UK Housing Market Forecast 2008

The credit crunch has been pressing the UK Mortgage Sector hard as many easy credit mortgage deals have been from the main street shelves in recent weeks away. Despite the increasing activities of central banks simply to finance conditions and the liquidity is not an indication on the specific issues of illiquid mortgage related bonds and expectations that will be the UK Housing Market on the back of a surge in foreclosures burglary.

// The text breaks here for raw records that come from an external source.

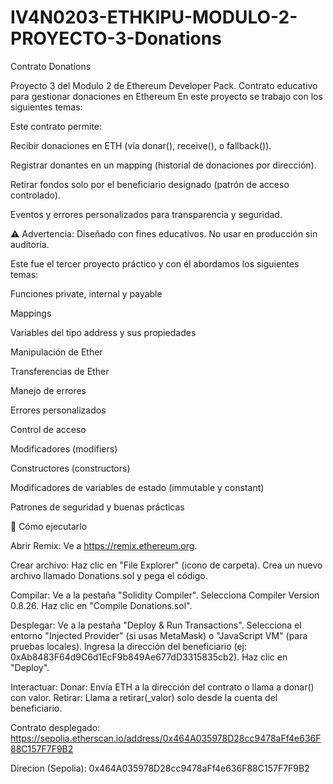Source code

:# IV4N0203-ETHKIPU-MODULO-2-PROYECTO-3-Donations
Contrato Donations

Proyecto 3 del Modulo 2 de Ethereum Developer Pack. 
Contrato educativo para gestionar donaciones en Ethereum
En este proyecto se trabajo con los siguientes temas:

Este contrato permite:

Recibir donaciones en ETH (vía donar(), receive(), o fallback()).

Registrar donantes en un mapping (historial de donaciones por dirección).

Retirar fondos solo por el beneficiario designado (patrón de acceso controlado).

Eventos y errores personalizados para transparencia y seguridad.

⚠️ Advertencia: Diseñado con fines educativos. No usar en producción sin auditoría.

Este fue el tercer proyecto práctico y con él abordamos los siguientes temas:

Funciones private, internal y payable

Mappings

Variables del tipo address y sus propiedades

Manipulación de Ether

Transferencias de Ether

Manejo de errores

Errores personalizados

Control de acceso

Modificadores (modifiers)

Constructores (constructors)

Modificadores de variables de estado (immutable y constant)

Patrones de seguridad y buenas prácticas

🚀 Cómo ejecutarlo

Abrir Remix: Ve a https://remix.ethereum.org.

Crear archivo:
Haz clic en "File Explorer" (icono de carpeta).
Crea un nuevo archivo llamado Donations.sol y pega el código.

Compilar:
Ve a la pestaña "Solidity Compiler".
Selecciona Compiler Version 0.8.26.
Haz clic en "Compile Donations.sol".

Desplegar:
Ve a la pestaña "Deploy & Run Transactions".
Selecciona el entorno "Injected Provider" (si usas MetaMask) o "JavaScript VM" (para pruebas locales).
Ingresa la dirección del beneficiario (ej: 0xAb8483F64d9C6d1EcF9b849Ae677dD3315835cb2).
Haz clic en "Deploy".

Interactuar:
Donar: Envía ETH a la dirección del contrato o llama a donar() con valor.
Retirar: Llama a retirar(_valor) solo desde la cuenta del beneficiario.

Contrato desplegado: https://sepolia.etherscan.io/address/0x464A035978D28cc9478aFf4e636F88C157F7F9B2

Direcion (Sepolia): 0x464A035978D28cc9478aFf4e636F88C157F7F9B2
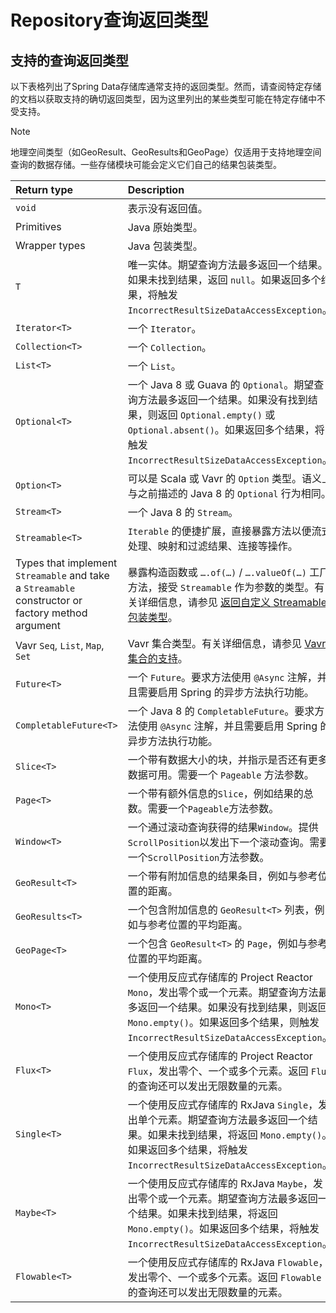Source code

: # Repository查询返回类型

## 支持的查询返回类型

以下表格列出了Spring Data存储库通常支持的返回类型。然而，请查阅特定存储的文档以获取支持的确切返回类型，因为这里列出的某些类型可能在特定存储中不受支持。

> [!NOTE]
>
> 地理空间类型（如GeoResult、GeoResults和GeoPage）仅适用于支持地理空间查询的数据存储。一些存储模块可能会定义它们自己的结果包装类型。

| Return type                                                  | Description                                                  |
| :----------------------------------------------------------- | :----------------------------------------------------------- |
| `void`                                                       | 表示没有返回值。                                             |
| Primitives                                                   | Java 原始类型。                                              |
| Wrapper types                                                | Java 包装类型。                                              |
| `T`                                                          | 唯一实体。期望查询方法最多返回一个结果。如果未找到结果，返回 `null`。如果返回多个结果，将触发 `IncorrectResultSizeDataAccessException`。 |
| `Iterator<T>`                                                | 一个 `Iterator`。                                            |
| `Collection<T>`                                              | 一个 `Collection`。                                          |
| `List<T>`                                                    | 一个 `List`。                                                |
| `Optional<T>`                                                | 一个 Java 8 或 Guava 的 `Optional`。期望查询方法最多返回一个结果。如果没有找到结果，则返回 `Optional.empty()` 或 `Optional.absent()`。如果返回多个结果，将触发 `IncorrectResultSizeDataAccessException`。 |
| `Option<T>`                                                  | 可以是 Scala 或 Vavr 的 `Option` 类型。语义上与之前描述的 Java 8 的 `Optional` 行为相同。 |
| `Stream<T>`                                                  | 一个 Java 8 的 `Stream`。                                    |
| `Streamable<T>`                                              | `Iterable` 的便捷扩展，直接暴露方法以便流式处理、映射和过滤结果、连接等操作。 |
| Types that implement `Streamable` and take a `Streamable` constructor or factory method argument | 暴露构造函数或 `….of(…)` / `….valueOf(…)` 工厂方法，接受 `Streamable` 作为参数的类型。有关详细信息，请参见 [返回自定义 Streamable 包装类型](https://docs.spring.io/spring-data/commons/reference/repositories/query-methods-details.html#repositories.collections-and-iterables.streamable-wrapper)。 |
| Vavr `Seq`, `List`, `Map`, `Set`                             | Vavr 集合类型。有关详细信息，请参见 [Vavr 集合的支持](https://docs.spring.io/spring-data/commons/reference/repositories/query-methods-details.html#repositories.collections-and-iterables.vavr)。 |
| `Future<T>`                                                  | 一个 `Future`。要求方法使用 `@Async` 注解，并且需要启用 Spring 的异步方法执行功能。 |
| `CompletableFuture<T>`                                       | 一个 Java 8 的 `CompletableFuture`。要求方法使用 `@Async` 注解，并且需要启用 Spring 的异步方法执行功能。 |
| `Slice<T>`                                                   | 一个带有数据大小的块，并指示是否还有更多数据可用。需要一个 `Pageable` 方法参数。 |
| `Page<T>`                                                    | 一个带有额外信息的`Slice`，例如结果的总数。需要一个`Pageable`方法参数。 |
| `Window<T>`                                                  | 一个通过滚动查询获得的结果`Window`。提供`ScrollPosition`以发出下一个滚动查询。需要一个`ScrollPosition`方法参数。 |
| `GeoResult<T>`                                               | 一个带有附加信息的结果条目，例如与参考位置的距离。           |
| `GeoResults<T>`                                              | 一个包含附加信息的 `GeoResult<T>` 列表，例如与参考位置的平均距离。 |
| `GeoPage<T>`                                                 | 一个包含 `GeoResult<T>` 的 `Page`，例如与参考位置的平均距离。 |
| `Mono<T>`                                                    | 一个使用反应式存储库的 Project Reactor `Mono`，发出零个或一个元素。期望查询方法最多返回一个结果。如果没有找到结果，则返回 `Mono.empty()`。如果返回多个结果，则触发 `IncorrectResultSizeDataAccessException`。 |
| `Flux<T>`                                                    | 一个使用反应式存储库的 Project Reactor `Flux`，发出零个、一个或多个元素。返回 `Flux` 的查询还可以发出无限数量的元素。 |
| `Single<T>`                                                  | 一个使用反应式存储库的 RxJava `Single`，发出单个元素。期望查询方法最多返回一个结果。如果未找到结果，将返回 `Mono.empty()`。如果返回多个结果，将触发 `IncorrectResultSizeDataAccessException`。 |
| `Maybe<T>`                                                   | 一个使用反应式存储库的 RxJava `Maybe`，发出零个或一个元素。期望查询方法最多返回一个结果。如果未找到结果，将返回 `Mono.empty()`。如果返回多个结果，将触发 `IncorrectResultSizeDataAccessException`。 |
| `Flowable<T>`                                                | 一个使用反应式存储库的 RxJava `Flowable`，发出零个、一个或多个元素。返回 `Flowable` 的查询还可以发出无限数量的元素。 |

UK Mortgage Banking Sector – Northern Rock On The Brink of bankruptcy

An example of the credit crunches impact on the UK mortgage market, the banking sector, we need look no further than at Northern Rock. The mortgage banks stock price has fallen from recent highs of £ 12.58 to recent lows of just € 6.20, representing a decrease of more than 50%. Trading on a PE of 7.5 and a yield of 4% now, the bearings can seem tempting, but the mark down is in relation to the much higher risk of loan defaults and repossessions in the> UK as the housing market begins to dive. These repossessions (foreclosures) are already pushing the likes of Northern Rock with the expectations of a tripling of the rate over the next 6 months compared to the same period last year. This surge in repossessions will impact the outcome of the UK mortgage lenders, such as each larger provision for bad debts and is making a profit warnings.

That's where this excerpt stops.